Histadrut Labor Federation chief Amir Peretz went to the Jerusalem Mall in Malha on Thursday morning, but the only thing he was shopping for was votes of Labor members ahead of the November 9 party primary.
An entourage of Labor supporters, including MKs Yuli Tamir and Ilana Cohen, followed Peretz around the mall as he shook hands, kissed babies and smiled for cameras. The visit was part of a national whistle-stop tour that also took Peretz to Tiberias and Acre on Thursday and will end on Friday with a visit to Tel Aviv's Carmel outdoor market.
As Peretz walked around the mall, fathers came up to him with their children and promised to vote for him. David Golenzer of Jerusalem approached Peretz with an outstretched hand and introduced himself and his three-year-old daughter Alona. "This is Amir Peretz, the next prime minister of Israel," Golenzer told Alona.
Golenzer said he was a former Labor member and that he would rejoin the party should Peretz be elected. He told Peretz that his vote was especially important because every candidate he has ever voted for has emerged victorious.
However, in a bad sign for Peretz, he finished fifth in a Shvakim Panorama poll of Labor voters broadcast on Israel Radio on Thursday, finishing behind incumbent Shimon Peres, ministers Binyamin Ben-Eliezer and Matan Vilna'i, and "none of the above."
Peretz went to the mall's food court, where he made small-talk with falafel vendors and introduced himself to children who had never heard of him. He made election promises to a man named Avi Peretz (no relation), who came up to him and complained that the mall was staffed by young people paid minimum wage with no benefits.
The candidate's staff got excited when a former teacher named Moshe Peretz (again no relation) approached Peretz with a smile and told him that he would vote for him even though he is a Likud central committee member. Peretz invited Peretz to the fried chicken restaurant he owns in the food court, where he fed him French fries and hash browns.
"You're a man of the people, I respect you, and I will vote for you," Peretz told the candidate in front of the television cameras.

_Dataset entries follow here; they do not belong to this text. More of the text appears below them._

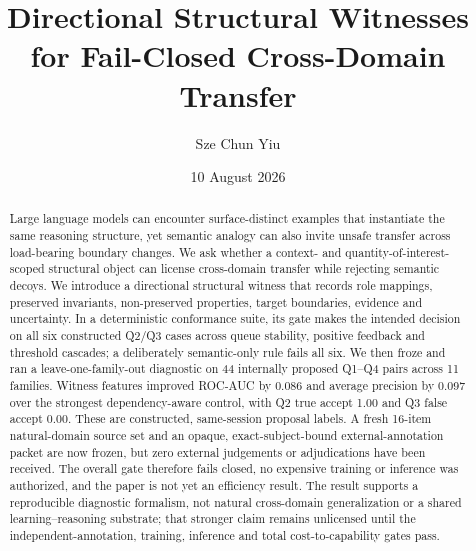 \documentclass[11pt]{article}
\title{Directional Structural Witnesses for Fail-Closed Cross-Domain Transfer}
\author{Sze Chun Yiu}
\date{10 August 2026}
\begin{document}
\maketitle
\begin{abstract}
Large language models can encounter surface-distinct examples that instantiate the same reasoning structure, yet semantic analogy can also invite unsafe transfer across load-bearing boundary changes. We ask whether a context- and quantity-of-interest-scoped structural object can license cross-domain transfer while rejecting semantic decoys. We introduce a directional structural witness that records role mappings, preserved invariants, non-preserved properties, target boundaries, evidence and uncertainty. In a deterministic conformance suite, its gate makes the intended decision on all six constructed Q2/Q3 cases across queue stability, positive feedback and threshold cascades; a deliberately semantic-only rule fails all six. We then froze and ran a leave-one-family-out diagnostic on 44 internally proposed Q1--Q4 pairs across 11 families. Witness features improved ROC-AUC by 0.086 and average precision by 0.097 over the strongest dependency-aware control, with Q2 true accept 1.00 and Q3 false accept 0.00. These are constructed, same-session proposal labels. A fresh 16-item natural-domain source set and an opaque, exact-subject-bound external-annotation packet are now frozen, but zero external judgements or adjudications have been received. The overall gate therefore fails closed, no expensive training or inference was authorized, and the paper is not yet an efficiency result. The result supports a reproducible diagnostic formalism, not natural cross-domain generalization or a shared learning--reasoning substrate; that stronger claim remains unlicensed until the independent-annotation, training, inference and total cost-to-capability gates pass.
\end{abstract}









\end{document}
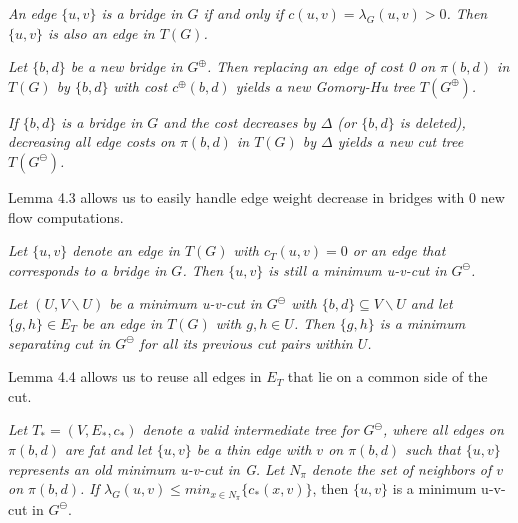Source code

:     \vspace{4mm}
     \textit{An edge $\{u,v\}$ is a bridge in $G$ if and only if $c(u,v) = \lambda_G(u,v) >0$. Then $\{u,v\}$ is also an edge in $T(G)$.}

    \vspace{5mm}
     \textit{Let $\{b,d\}$ be a new bridge in $G^\oplus$. Then replacing an edge of cost 0 on $\pi (b,d)$ in $T(G)$ by $\{b,d\}$ with cost $c^\oplus (b,d)$ yields a new Gomory-Hu tree $T(G^\oplus)$.}

    \vspace{5mm}
     \textit{If $\{b,d\}$ is a bridge in $G$ and the cost decreases by $\Delta$ (or $\{b,d\}$ is deleted), decreasing all edge costs on $\pi (b,d)$ in $T(G)$ by $\Delta$ yields a new cut tree $T(G^\ominus)$.}
    \vspace{3mm}

    \noindent Lemma 4.3 allows us to easily handle edge weight decrease in bridges with 0 new flow computations.
    
    \vspace{5mm}
     \textit{Let $\{u,v\}$ denote an edge in $T(G)$ with $c_T(u,v)=0$ or an edge that corresponds to a bridge in $G$. Then $\{u,v\}$ is still a minimum u-v-cut in $G^\ominus$.}

    \vspace{5mm}
     \textit{Let $(U,V\backslash U)$ be a minimum u-v-cut in $G^\ominus$ with $\{b,d\}\subseteq V\backslash U$ and let $\{g,h\}\in E_T$ be an edge in $T(G)$ with $g,h\in U$. Then $\{g,h\}$ is a minimum separating cut in $G^\ominus$ for all its previous cut pairs within $U$.}
    \vspace{3mm}

    \noindent Lemma 4.4 allows us to reuse all edges in $E_T$ that lie on a common side of the cut.
    
    \vspace{5mm}
     \textit{Let $T_* = (V,E_*,c_*)$ denote a valid intermediate tree for $G^\ominus$, where all edges on $\pi (b,d)$ are fat and let $\{u,v\}$ be a thin edge with $v$ on $\pi (b,d)$ such that $\{u,v\}$ represents an old minimum u-v-cut in G. Let $N_\pi$ denote the set of neighbors of $v$ on $\pi (b,d)$. If $\lambda_G (u,v) \le min_{x\in N_\pi}\{c_*(x,v)\}$}, then $\{u,v\}$ is a minimum u-v-cut in $G^\ominus$.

But after Amir Peretz left the mall, the restaurateur's wife admitted that her husband, who once ran for mayor of Ofakim, would never vote for any party other than the Likud and that he doesn't believe Peretz stands a chance in the primary against Peres.
She revealed that Peretz's political adviser, who attends law school with her son, called up the restaurant in advance and asked her husband to help Amir Peretz put on a show for the cameras.